Il mare in tempesta scuote la vecchia barca in legno. Ondate gelide investono le quattro donne che sfidano la burrasca sedute sui copertoni. Direzione, l’isola Asinara. Un carcere infernale. Hanno ottenuto la piccola imbarcazione con una lunga trattativa. Erano rimaste bloccate a Porto Torres, per il guasto della motonave destinata ai familiari dei detenuti. Dopo aver attraversato l’Italia in treno per vedere i propri cari. Prigionieri politici. Le onde scuotono la barca, ci sono i primi malori. Laura canta, cerca di coinvolgere le altre. Quattro giorni di viaggio per due ore di colloquio. È l’11 ottobre 1980.
Laura Bartolini vive a Bologna, a meno di vent’anni già lavora. Dalla fine del 1974 gira le carceri d’Italia per incontrare il fratello, arrestato insieme ad altri giovani dell’area dell’Autonomia operaia. Prende contatti con l’Afadeco, l’Associazione familiari detenuti comunisti di Bologna. Madri, mogli, compagne, sorelle che attraversano l’Italia per un’ora di colloquio. Subiscono violenze, umiliazioni, perquisizioni intime. Imparano a resistere. Scontrarsi con la polizia. Una catena umana di solidarietà.
Laura ha un ruolo di collegamento fra i detenuti e i compagni all’esterno. Dal 1979 è un contatto delle Brigate rosse, ha rapporti con Barbagia rossa, gruppo armato che opera in Sardegna. Poi si avvicina a quella che la stampa chiama Cellula perfughese, o «banda dei sardi», che fa riferimento all’Autonomia operaia.
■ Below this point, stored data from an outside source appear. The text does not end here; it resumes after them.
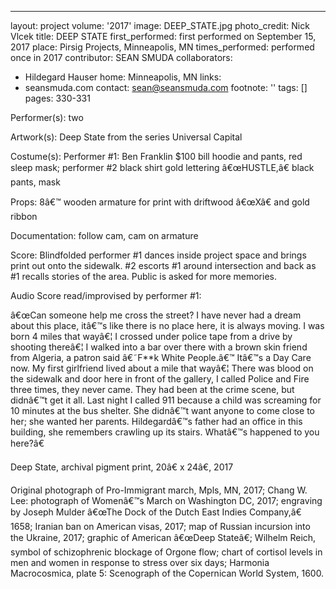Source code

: ---
layout: project
volume: '2017'
image: DEEP_STATE.jpg
photo_credit: Nick Vlcek
title: DEEP STATE
first_performed: first performed on September 15, 2017
place: Pirsig Projects, Minneapolis, MN
times_performed: performed once in 2017
contributor: SEAN SMUDA
collaborators:
- Hildegard Hauser
home: Minneapolis, MN
links:
- seansmuda.com
contact: sean@seansmuda.com
footnote: ''
tags: []
pages: 330-331



Performer(s): two

Artwork(s): Deep State from the series Universal Capital

Costume(s): Performer #1: Ben Franklin $100 bill hoodie and pants, red sleep mask; performer #2 black shirt gold lettering â€œHUSTLE,â€ black pants, mask

Props: 8â€™ wooden armature for print with driftwood â€œXâ€ and gold ribbon

Documentation: follow cam, cam on armature

Score: Blindfolded performer #1 dances inside project space and brings print out onto the sidewalk. #2 escorts #1 around intersection and back as #1 recalls stories of the area. Public is asked for more memories.

Audio Score read/improvised by performer #1:

â€œCan someone help me cross the street? I have never had a dream about this place, itâ€™s like there is no place here, it is always moving. I was born 4 miles that wayâ€¦ I crossed under police tape from a drive by shooting thereâ€¦ I walked into a bar over there with a brown skin friend from Algeria, a patron said â€˜F**k White People.â€™ Itâ€™s a Day Care now. My first girlfriend lived about a mile that wayâ€¦ There was blood on the sidewalk and door here in front of the gallery, I called Police and Fire three times, they never came. They had been at the crime scene, but didnâ€™t get it all. Last night I called 911 because a child was screaming for 10 minutes at the bus shelter. She didnâ€™t want anyone to come close to her; she wanted her parents. Hildegardâ€™s father had an office in this building, she remembers crawling up its stairs. Whatâ€™s happened to you here?â€

Deep State, archival pigment print, 20â€ x 24â€, 2017

Original photograph of Pro-Immigrant march, Mpls, MN, 2017; Chang W. Lee: photograph of Womenâ€™s March on Washington DC, 2017; engraving by Joseph Mulder â€œThe Dock of the Dutch East Indies Company,â€ 1658; Iranian ban on American visas, 2017; map of Russian incursion into the Ukraine, 2017; graphic of American â€œDeep Stateâ€; Wilhelm Reich, symbol of schizophrenic blockage of Orgone flow; chart of cortisol levels in men and women in response to stress over six days; Harmonia Macrocosmica, plate 5: Scenograph of the Copernican World System, 1600.

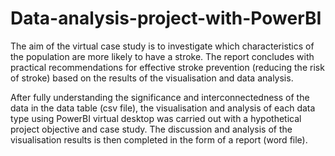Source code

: # Data-analysis-project-with-PowerBI

The aim of the virtual case study is to investigate which characteristics of the population are more likely to have a stroke. The report concludes with practical recommendations for effective stroke prevention (reducing the risk of stroke) based on the results of the visualisation and data analysis.

After fully understanding the significance and interconnectedness of the data in the data table (csv file), the visualisation and analysis of each data type using PowerBI virtual desktop was carried out with a hypothetical project objective and case study. The discussion and analysis of the visualisation results is then completed in the form of a report (word file).
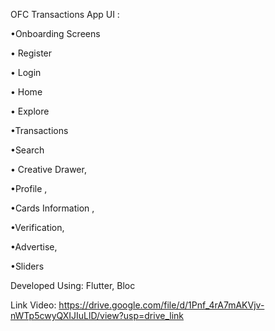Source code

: OFC Transactions App UI : 

•Onboarding Screens

• Register 

• Login 

• Home 

• Explore 

•Transactions 

•Search 

• Creative Drawer,

•Profile ,

•Cards Information ,

•Verification, 

•Advertise,

•Sliders

Developed Using:  Flutter, Bloc 

Link Video: https://drive.google.com/file/d/1Pnf_4rA7mAKVjv-nWTp5cwyQXIJIuLlD/view?usp=drive_link
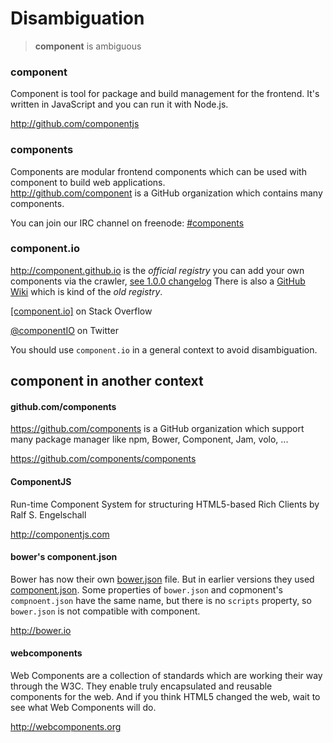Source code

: # Disambiguation

> __component__ is ambiguous

### component
Component is tool for package and build management for the frontend. It's
written in JavaScript and you can run it with Node.js. 

http://github.com/componentjs

### components
Components are modular frontend components which can be used with component to build web applications.  
http://github.com/component is a GitHub organization which contains many components.

You can join our IRC channel on freenode: [#components](http://webchat.freenode.net/?channels=components) 

### component.io
http://component.github.io is the _official registry_ you can add your own 
components via the crawler, [see 1.0.0 changelog](https://github.com/componentjs/guide/blob/97efd0a1c8292a90bc679fafdb76e3ad4056ae5e/changelogs/1.0.0.md#registry-crawler)
There is also a [GitHub Wiki](https://github.com/componentjs/component/wiki/Components) which is kind of the _old registry_.

[[component.io]](http://stackoverflow.com/questions/tagged/component.io) on Stack Overflow

[@componentIO](http://twitter.com/componentIO) on Twitter

You should use `component.io` in a general context to avoid disambiguation.

## component in another context 

#### github.com/components
https://github.com/components is a GitHub organization which support many 
package manager like npm, Bower, Component, Jam, volo, ...

https://github.com/components/components


#### ComponentJS
Run-time Component System for structuring HTML5-based Rich Clients by  
Ralf S. Engelschall

http://componentjs.com

#### bower's component.json
Bower has now their own [bower.json](https://github.com/bower/bower.json-spec) 
file. But in earlier versions they used 
[component.json](https://groups.google.com/forum/#!topic/twitter-bower/Dcq8G0en1WI). 
Some properties of `bower.json` and copmonent's `compnoent.json` have the 
same name, but there is no `scripts` property, so `bower.json` is not compatible 
with component.

http://bower.io

#### webcomponents 
Web Components are a collection of standards which are working their way 
through the W3C. They enable truly encapsulated and reusable components for 
the web. And if you think HTML5 changed the web, wait to see what Web 
Components will do.

http://webcomponents.org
La mattina del 14 dicembre ’84 Laura e Lucia riescono a entrare in un laboratorio di gioielleria, in un palazzo vicino al centro di Bologna. Tirano fuori le pistole. Ferrari immobilizza Lucia, le spara due volte a bruciapelo. Ancora un colpo, e anche Laura cade. Un altro sparo a pochi centimetri dal petto la uccide. Lucia si salva. La comunicazione giudiziaria nei confronti del gioielliere non ha seguito.
Sui muri di Bologna compaiono un manifesto e alcune scritte. Laura è con noi. Pagherete caro, pagherete tutto.
Laura Bartolini
Bologna, 29 marzo 1955 – 14 dicembre 1984
Militante di un gruppo che fa riferimento all’Autonomia operaia, viene uccisa da un gioielliere che sta espropriando.